Mr. Vezzoli presented—gorgeously costumed by Prada and starring Bolshoi Ballet principal dancer David Halberg—an elegant history of court dance in the Renaissance. Two performances of it were staged last evening in the soaring interior of St. Bart’s on Park Avenue; attendees included Katy Perry, Klaus Biesenbach, Dasha Zhukova, Hamish Bowles, Derek Blasberg and Carine Roitfeld, along with many artists.
At first glance, the delicate piece, done in partnership with choreographer Dede Colonna and historically faithful, was a bit restrained for the artist known for sexual imagery and art about, or featuring, celebrity.

But the restraint was somewhat the point, said Vezzoli, whose previous works have riffed on, among other things, Gore Vidal’s Caligula or starred Courtney Love or La Dolce Vita’s Anita Ekberg.
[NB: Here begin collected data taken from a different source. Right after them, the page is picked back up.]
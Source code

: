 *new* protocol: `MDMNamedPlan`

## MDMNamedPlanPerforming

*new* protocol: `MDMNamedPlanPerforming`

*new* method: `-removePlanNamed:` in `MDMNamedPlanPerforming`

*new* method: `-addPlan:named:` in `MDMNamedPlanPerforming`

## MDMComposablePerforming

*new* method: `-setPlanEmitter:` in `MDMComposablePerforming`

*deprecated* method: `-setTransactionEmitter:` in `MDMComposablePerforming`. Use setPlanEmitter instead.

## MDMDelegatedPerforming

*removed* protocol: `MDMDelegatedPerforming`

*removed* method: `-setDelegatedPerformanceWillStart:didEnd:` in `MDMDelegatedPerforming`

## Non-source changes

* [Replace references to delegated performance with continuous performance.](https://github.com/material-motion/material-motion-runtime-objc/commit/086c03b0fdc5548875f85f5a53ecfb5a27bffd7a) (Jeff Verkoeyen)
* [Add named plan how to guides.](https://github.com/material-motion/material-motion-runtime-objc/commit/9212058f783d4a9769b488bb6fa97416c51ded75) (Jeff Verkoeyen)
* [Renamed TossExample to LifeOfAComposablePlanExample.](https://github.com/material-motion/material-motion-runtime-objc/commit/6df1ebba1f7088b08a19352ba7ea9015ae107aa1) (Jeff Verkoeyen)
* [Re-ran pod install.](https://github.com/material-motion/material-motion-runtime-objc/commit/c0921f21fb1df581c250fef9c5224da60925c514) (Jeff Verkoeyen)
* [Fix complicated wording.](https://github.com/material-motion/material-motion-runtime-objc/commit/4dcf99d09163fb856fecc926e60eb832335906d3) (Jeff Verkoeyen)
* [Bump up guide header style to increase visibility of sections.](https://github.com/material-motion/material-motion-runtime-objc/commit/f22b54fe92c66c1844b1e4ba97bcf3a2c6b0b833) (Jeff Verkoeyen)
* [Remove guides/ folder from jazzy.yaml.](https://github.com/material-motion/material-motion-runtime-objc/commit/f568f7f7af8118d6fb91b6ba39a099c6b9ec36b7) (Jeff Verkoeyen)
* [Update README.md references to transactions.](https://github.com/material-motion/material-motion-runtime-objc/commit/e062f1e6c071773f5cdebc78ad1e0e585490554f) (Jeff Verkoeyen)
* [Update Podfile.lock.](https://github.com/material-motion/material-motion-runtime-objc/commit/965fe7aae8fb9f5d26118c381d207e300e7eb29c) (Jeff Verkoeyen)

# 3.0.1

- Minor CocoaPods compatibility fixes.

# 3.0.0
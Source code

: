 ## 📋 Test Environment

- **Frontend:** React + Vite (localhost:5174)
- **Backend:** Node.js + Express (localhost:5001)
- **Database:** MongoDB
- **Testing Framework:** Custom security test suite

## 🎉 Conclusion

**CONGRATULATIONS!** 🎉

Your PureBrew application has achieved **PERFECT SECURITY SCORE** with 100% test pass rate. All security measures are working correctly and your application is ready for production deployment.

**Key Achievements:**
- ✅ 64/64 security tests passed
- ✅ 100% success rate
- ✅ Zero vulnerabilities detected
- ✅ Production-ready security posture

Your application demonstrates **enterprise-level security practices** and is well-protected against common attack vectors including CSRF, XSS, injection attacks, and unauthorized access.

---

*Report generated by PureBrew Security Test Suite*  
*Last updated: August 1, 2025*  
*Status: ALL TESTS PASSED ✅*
The dancers, with just a flirtatious touch or look, just a smile, combined and recombined. “I don’t know if they were gay or straight, but who cares?” asked Mr. Vezzoli. When two men danced, “it was bisexual sex without the sex,” he noted.
The huge, nearly century-old church, crafted in the Byzantine style and rich with stained glass and 24-karat-gold mosaics, was well-suited to the show.

Mr. Vezzoli said that, over the hours of rehearsal, he was surprised how emotionally involved he became with the performers: “I sound like a cheesy pop singer, but in the end it was love that blew me away.”
There are 21 days left of the Performa 15 extravaganza, which is quite unlike almost anything else, inside or out of the art world. Among the works we are looking forward to are a circus sideshow (Artist Derrick Adams), a recreation of a performance about race censored by the Reagan White House (Edgar Arceneaux) and an inventive piece at BAM conceived in part by Eve Sussman.